Coelacanth and lungfish formed a cluster.

Tree 3 or Tree 1 was sometimes constructed for the top-400 to top-100 gene sets even when Holostei was used as the outgroup. This seems to be because the sampling error became large due to the small number of sites (<30% of the total gene set) (table 6). Correspondingly, the statistical support became generally low (BP ≤ 85%).

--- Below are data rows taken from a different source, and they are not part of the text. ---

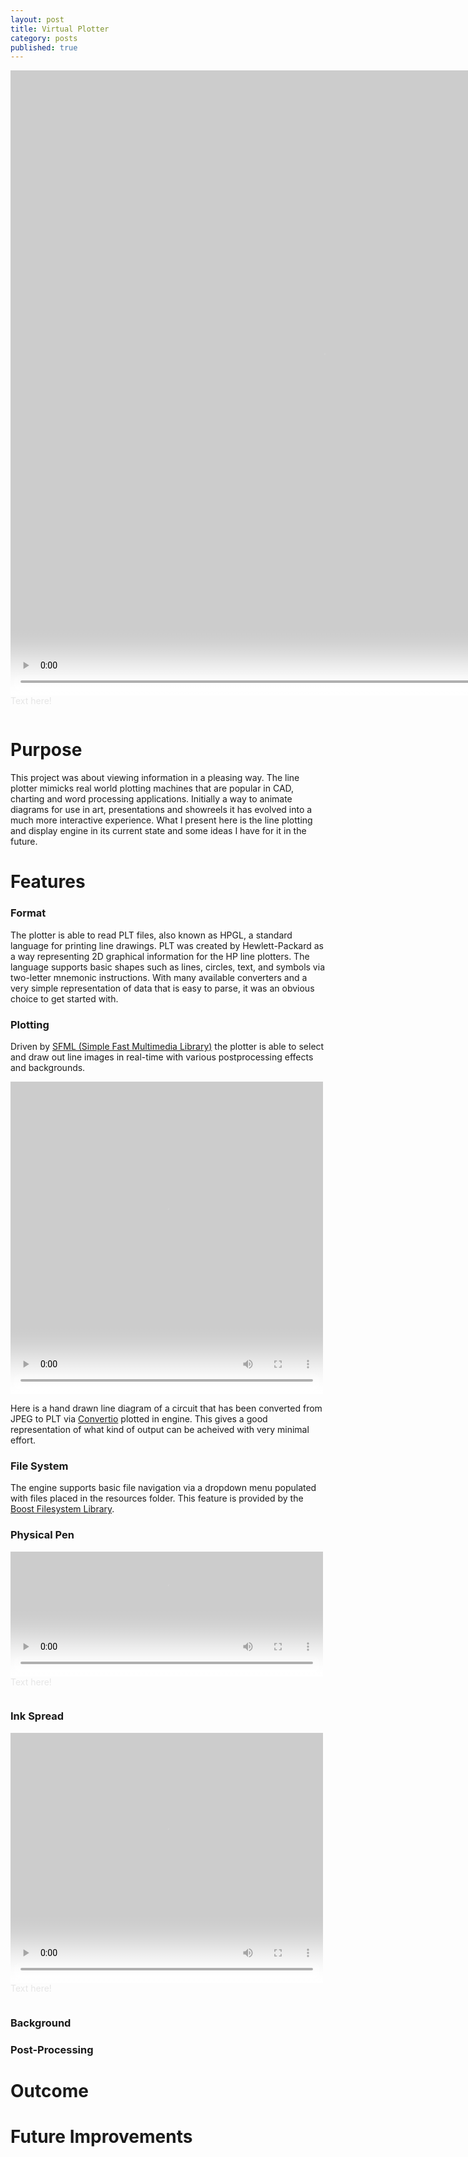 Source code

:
 ```yaml
---
layout: post
title: Virtual Plotter
category: posts
published: true
---
```

<div id="vid" style="display:inline-block; filter:invert(100%);">
  <video width="1000" height="1000" style="float:left;" loop autoplay>
    <source src="http://flandan.github.io/images/FullPlot.mp4" type="video/mp4">
  Your browser does not support the video tag.
  </video>

  Text here!
</div>

# Purpose
This project was about viewing information in a pleasing way. The line plotter mimicks real world plotting machines that are popular in CAD, charting and word processing applications. Initially a way to animate diagrams for use in art, presentations and showreels it has evolved into a much more interactive experience. What I present here is the line plotting and display engine in its current state and some ideas I have for it in the future.


# Features
### Format
The plotter is able to read PLT files, also known as HPGL, a standard language for printing line drawings. PLT was created by Hewlett-Packard as a way representing 2D graphical information for the HP line plotters. The language supports basic shapes such as lines, circles, text, and symbols via two-letter mnemonic instructions. With many available converters and a very simple representation of data that is easy to parse, it was an obvious choice to get started with.

### Plotting
Driven by [SFML (Simple Fast Multimedia Library)](https://www.sfml-dev.org/) the plotter is able to select and draw out line images in real-time with various postprocessing effects and backgrounds.
<div id="vid" style="display:inline-block; filter:invert(100%);">
  <video width="500" height="500" style="float:left;" loop autoplay>
    <source src="http://flandan.github.io/images/Plotting2.mp4" type="video/mp4">
  Your browser does not support the video tag.
  </video>

</div>

Here is a hand drawn line diagram of a circuit that has been converted from JPEG to PLT via [Convertio](https://convertio.co/) plotted in engine. This gives a good representation of what kind of output can be acheived with very minimal effort.

### File System
The engine supports basic file navigation via a dropdown menu populated with files placed in the resources folder. This feature is provided by the [Boost Filesystem Library](https://www.boost.org/doc/libs/1_67_0/libs/filesystem/doc/index.htm).

### Physical Pen
<div id="vid" style="display:inline-block; filter:invert(100%);">
  <video width="500" height="200" style="float:left;" loop autoplay>
    <source src="http://flandan.github.io/images/PenAcceleration.mp4" type="video/mp4">
  Your browser does not support the video tag.
  </video>

  Text here!
</div>

### Ink Spread
<div id="vid" style="display:inline-block; filter:invert(100%);">
  <video width="500" height="400" style="float:left;" loop autoplay>
    <source src="http://flandan.github.io/images/InkSpread.mp4" type="video/mp4">
  Your browser does not support the video tag.
  </video>

  Text here!
</div>

### Background
### Post-Processing
# Outcome
# Future Improvements
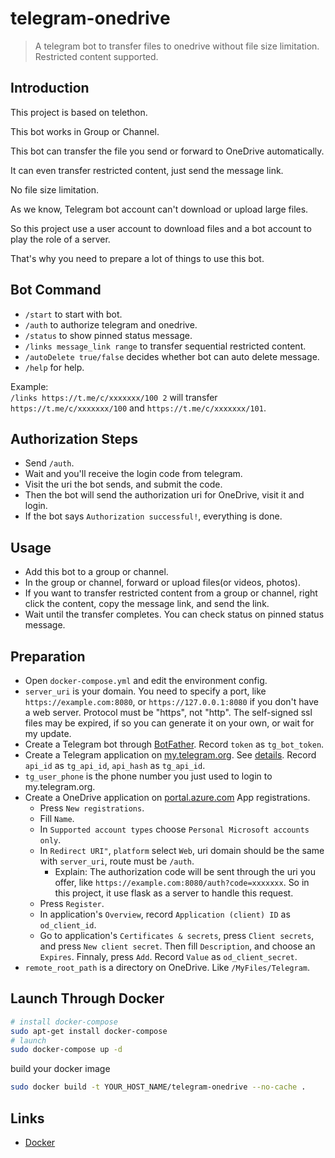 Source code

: # telegram-onedrive
> A telegram bot to transfer files to onedrive without file size limitation. Restricted content supported.

## Introduction
This project is based on telethon.

This bot works in Group or Channel.

This bot can transfer the file you send or forward to OneDrive automatically.

It can even transfer restricted content, just send the message link.

No file size limitation.

As we know, Telegram bot account can't download or upload large files.

So this project use a user account to download files and a bot account to play the role of a server.

That's why you need to prepare a lot of things to use this bot.

## Bot Command
- `/start` to start with bot.
- `/auth` to authorize telegram and onedrive.
- `/status` to show pinned status message.
- `/links message_link range` to transfer sequential restricted content.
- `/autoDelete true/false` decides whether bot can auto delete message.
- `/help` for help.

Example:  
`/links https://t.me/c/xxxxxxx/100 2` will transfer `https://t.me/c/xxxxxxx/100` and `https://t.me/c/xxxxxxx/101`.

## Authorization Steps
- Send `/auth`.
- Wait and you'll receive the login code from telegram.
- Visit the uri the bot sends, and submit the code.
- Then the bot will send the authorization uri for OneDrive, visit it and login.
- If the bot says `Authorization successful!`, everything is done.

## Usage
- Add this bot to a group or channel.
- In the group or channel, forward or upload files(or videos, photos).
- If you want to transfer restricted content from a group or channel, right click the content, copy the message link, and send the link.
- Wait until the transfer completes. You can check status on pinned status message.

## Preparation
- Open `docker-compose.yml` and edit the environment config.
- `server_uri` is your domain. You need to specify a port, like `https://example.com:8080`, or `https://127.0.0.1:8080` if you don't have a web server. Protocol must be "https", not "http". The self-signed ssl files may be expired, if so you can generate it on your own, or wait for my update.
- Create a Telegram bot through [BotFather](https://t.me/BotFather). Record `token` as `tg_bot_token`.
- Create a Telegram application on [my.telegram.org](https://my.telegram.org). See [details](https://docs.telethon.dev/en/stable/basic/signing-in.html). Record `api_id` as `tg_api_id`, `api_hash` as `tg_api_id`.
- `tg_user_phone` is the phone number you just used to login to my.telegram.org.
- Create a OneDrive application on [portal.azure.com](https://portal.azure.com/#view/Microsoft_AAD_RegisteredApps/ApplicationsListBlade) App registrations.
    - Press `New registrations`.
    - Fill `Name`.
    - In `Supported account types` choose `Personal Microsoft accounts only`.
    - In `Redirect URI"`, `platform` select `Web`, uri domain should be the same with `server_uri`, route must be `/auth`.
        - Explain: The authorization code will be sent through the uri you offer, like `https://example.com:8080/auth?code=xxxxxxx`. So in this project, it use flask as a server to handle this request.
    - Press `Register`.
    - In application's `Overview`, record `Application (client) ID` as `od_client_id`.
    - Go to application's `Certificates & secrets`, press `Client secrets`, and press `New client secret`. Then fill `Description`, and choose an `Expires`. Finnaly, press `Add`. Record `Value` as `od_client_secret`.
- `remote_root_path` is a directory on OneDrive. Like `/MyFiles/Telegram`.

## Launch Through Docker
```sh
# install docker-compose
sudo apt-get install docker-compose
# launch
sudo docker-compose up -d
```

build your docker image
```sh
sudo docker build -t YOUR_HOST_NAME/telegram-onedrive --no-cache .
```

## Links
- [Docker](https://hub.docker.com/repository/docker/hlf01/telegram-onedrive)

Genes with Low Amino-Acid Frequency Bias

Heterogeneity of amino-acid frequencies among species is one of the factors that distorts tree topologies (Shen et al. 2016). The genes were also sorted by the average pairwise χ2 values of amino-acid frequencies between species and the top-10, -50, and -100 gene of small average χ2 values were obtained for the Bian data and Chen data (table 5). In the case of the Bian data, although most trees constructed for the top-10 gene set did not match any of Trees 1–3, the tree topologies constructed for the top-50 and -100 gene sets were similar to those for the top-50 and -100 gene sets of TBL. For the Chen data, although Tree 1 or Tree 3 was constructed for the top-50 gene set, Tree 2 was often constructed for the top-10 and -100 gene sets. Because the average χ2 value and TBL of genes were highly correlated (Pearson’s correlation coefficient = 0.76, P =2.4 × 10−79 for the Bian data and 0.81, P =4.8 × 10−183 for the Total set of the Chen data), it was difficult to separate the effect of low sequence divergence and homogeneity of amino-acid frequencies.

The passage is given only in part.